Brief - From the records below, please return each line that holds the word "path".

Source texts of formatted documents -
[Start of Attachment]

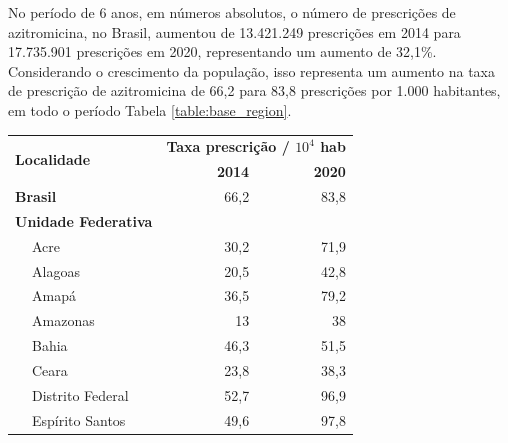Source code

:     No período de 6 anos, em números absolutos, o número de prescrições de azitromicina, no Brasil, aumentou de 13.421.249 prescrições em 2014 para 17.735.901 prescrições em 2020, representando um aumento de 32,1\%. Considerando o crescimento da população, isso representa um aumento na taxa de prescrição de azitromicina de 66,2 para 83,8 prescrições por 1.000 habitantes, em todo o período Tabela \ref{table:base_region}. 


    \begin{table}[!htbp]
        \centering
    \begin{tabular}{llrr}
    \hline
    \multicolumn{2}{l}{\multirow{2}{*}{\textbf{Localidade}}} & \multicolumn{2}{l}{\textbf{Taxa prescrição / $10^4$ hab}} \\ \cline{3-4} 

    \multicolumn{2}{l}{}                                     & \textbf{2014}              & \textbf{2020}              \\ \hline
    \multicolumn{2}{l}{\textbf{Brasil}}                      & 66,2                       & 83,8                       \\
    \multicolumn{2}{l}{\textbf{Unidade Federativa}}          &                            &                            \\
                      & Acre                                 & 30,2                       & 71,9                       \\
                      & Alagoas                              & 20,5                       & 42,8                       \\
                      & Amapá                                & 36,5                       & 79,2                       \\
                      & Amazonas                             & 13                         & 38                         \\
                      & Bahia                                & 46,3                       & 51,5                       \\
                      & Ceara                                & 23,8                       & 38,3                       \\
                      & Distrito Federal                     & 52,7                       & 96,9                       \\
                      & Espírito Santos                      & 49,6                       & 97,8                       \\

\end{tabular}
\end{table}

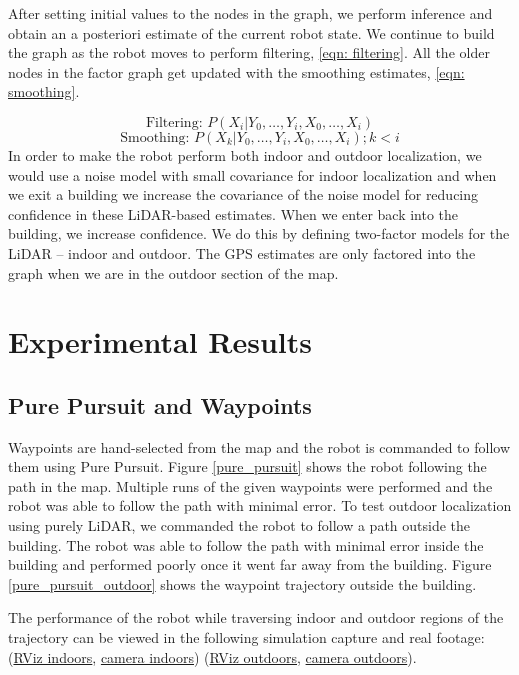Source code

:\documentclass[10pt, reqno, letterpaper, twoside]{amsart}
\begin{document}
After setting initial values to the nodes in the graph, we perform inference and obtain an a posteriori estimate of the current robot state. We continue to build the graph as the robot moves to perform filtering, \ref{eqn: filtering}. All the older nodes in the factor graph get updated with the smoothing estimates, \ref{eqn: smoothing}.

\begin{equation}
    \label{eqn: filtering}
    \text{Filtering: }P(X_i | Y_0, \dots , Y_i, X_0, \dots, X_i)
\end{equation}
\begin{equation}
    \label{eqn: smoothing}
    \text{Smoothing: }P(X_k | Y_0, \dots , Y_i, X_0, \dots, X_i); k<i
\end{equation}
In order to make the robot perform both indoor and outdoor localization, we would use a noise model with small covariance for indoor localization and when we exit a building we increase the covariance of the noise model for reducing confidence in these LiDAR-based estimates. When we enter back into the building, we increase confidence. We do this by defining two-factor models for the LiDAR – indoor and outdoor. The GPS estimates are only factored into the graph when we are in the outdoor section of the map.

\section{Experimental Results}

\subsection{Pure Pursuit and Waypoints}
Waypoints are hand-selected from the map and the robot is commanded to follow them using Pure Pursuit. Figure \ref{pure_pursuit} shows the robot following the path in the map. Multiple runs of the given waypoints were performed and the robot was able to follow the path with minimal error.
To test outdoor localization using purely LiDAR, we commanded the robot to follow a path outside the building. The robot was able to follow the path with minimal error inside the building and performed poorly once it went far away from the building. Figure \ref{pure_pursuit_outdoor} shows the  waypoint trajectory outside the building.

The performance of the robot while traversing indoor and outdoor regions of the trajectory can be viewed in the following simulation capture and real footage: (\href{https://drive.google.com/file/d/1S5dACtsnclNLarxH920A84mAjVBbkHSJ/view?usp=share_link}{RViz indoors}, \href{https://drive.google.com/file/d/1_K32a5YyUOGGNr-nXjuIZ-EI5aUw_gXX/view?usp=share_link}{camera indoors})
 (\href{https://drive.google.com/file/d/1MZhdwVj8nc3G_MShZj-Z2F_11WAOJ8Xa/view?usp=share_link}{RViz outdoors}, \href{https://drive.google.com/file/d/1QDAX6c1etOxoA3TyvnGu2bQftwHt8Psq/view?usp=share_link}{camera outdoors}).
\end{document}
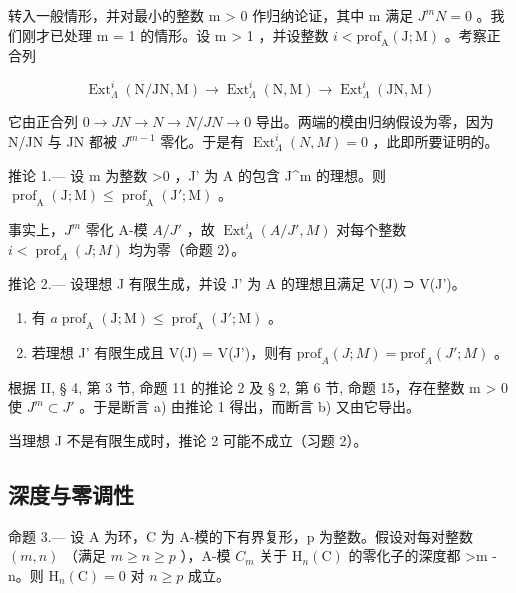 转入一般情形，并对最小的整数 m \textgreater{} 0 作归纳论证，其中 m 满足 \(J^{m}N = 0\) 。我们刚才已处理 m = 1 的情形。设 m \textgreater{} 1 ，并设整数 \(i < \text{prof}_{\text{A}}(\text{J}; \text{M})\) 。考察正合列

\[
\operatorname{Ext} _ {\Lambda} ^ {i} (\mathrm{N/JN,M}) \longrightarrow \operatorname{Ext} _ {\Lambda} ^ {i} (\mathrm{N,M}) \longrightarrow \operatorname{Ext} _ {\Lambda} ^ {i} (\mathrm{JN,M})
\]

它由正合列 \(0 \rightarrow JN \rightarrow N \rightarrow N/JN \rightarrow 0\) 导出。两端的模由归纳假设为零，因为 N/JN 与 JN 都被 \(J^{m-1}\) 零化。于是有 \(\operatorname{Ext}_{\Lambda}^{i}(N,M) = 0\) ，此即所要证明的。

推论 1.--- 设 m 为整数 \textgreater0 ，J' 为 A 的包含 J\^{}m 的理想。则 \(\operatorname{prof}_{\mathrm{A}}(\mathrm{J};\mathrm{M}) \leqslant \operatorname{prof}_{\mathrm{A}}(\mathrm{J}';\mathrm{M})\) 。

事实上，\(J^{m}\) 零化 A-模 \(A/J'\) ，故 \(\operatorname{Ext}_{A}^{i}(A/J', M)\) 对每个整数 \(i < \operatorname{prof}_{A}(J; M)\) 均为零（命题 2）。

推论 2.--- 设理想 J 有限生成，并设 J' 为 A 的理想且满足 V(J) ⊃ V(J')。

\begin{enumerate}
\def\labelenumi{\alph{enumi})}
\item
  有 \(a \operatorname{prof}_{\mathrm{A}}(\mathrm{J}; \mathrm{M}) \leqslant \operatorname{prof}_{\mathrm{A}}(\mathrm{J}'; \mathrm{M})\) 。
\item
  若理想 J' 有限生成且 V(J) = V(J')，则有 \(\text{prof}_{A}(J; M) = \text{prof}_{A}(J'; M)\) 。
\end{enumerate}

根据 II, § 4, 第 3 节, 命题 11 的推论 2 及 § 2, 第 6 节, 命题 15，存在整数 m \textgreater{} 0 使 \(J^{m} \subset J'\) 。于是断言 a) 由推论 1 得出，而断言 b) 又由它导出。

当理想 J 不是有限生成时，推论 2 可能不成立（习题 2）。

\subsection{深度与零调性}

命题 3.--- 设 A 为环，C 为 A-模的下有界复形，p 为整数。假设对每对整数 \((m,n)\) （满足 \(m \geqslant n \geqslant p\) ），A-模 \(C_{m}\) 关于 \(\mathrm{H}_{n}(\mathrm{C})\) 的零化子的深度都 \textgreater m - n。则 \(\mathrm{H}_{n}(\mathrm{C}) = 0\) 对 \(n \geqslant p\) 成立。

[End of Attachment]

Response below -
Waypoints are hand-selected from the map and the robot is commanded to follow them using Pure Pursuit. Figure \ref{pure_pursuit} shows the robot following the path in the map. Multiple runs of the given waypoints were performed and the robot was able to follow the path with minimal error.
To test outdoor localization using purely LiDAR, we commanded the robot to follow a path outside the building. The robot was able to follow the path with minimal error inside the building and performed poorly once it went far away from the building. Figure \ref{pure_pursuit_outdoor} shows the  waypoint trajectory outside the building.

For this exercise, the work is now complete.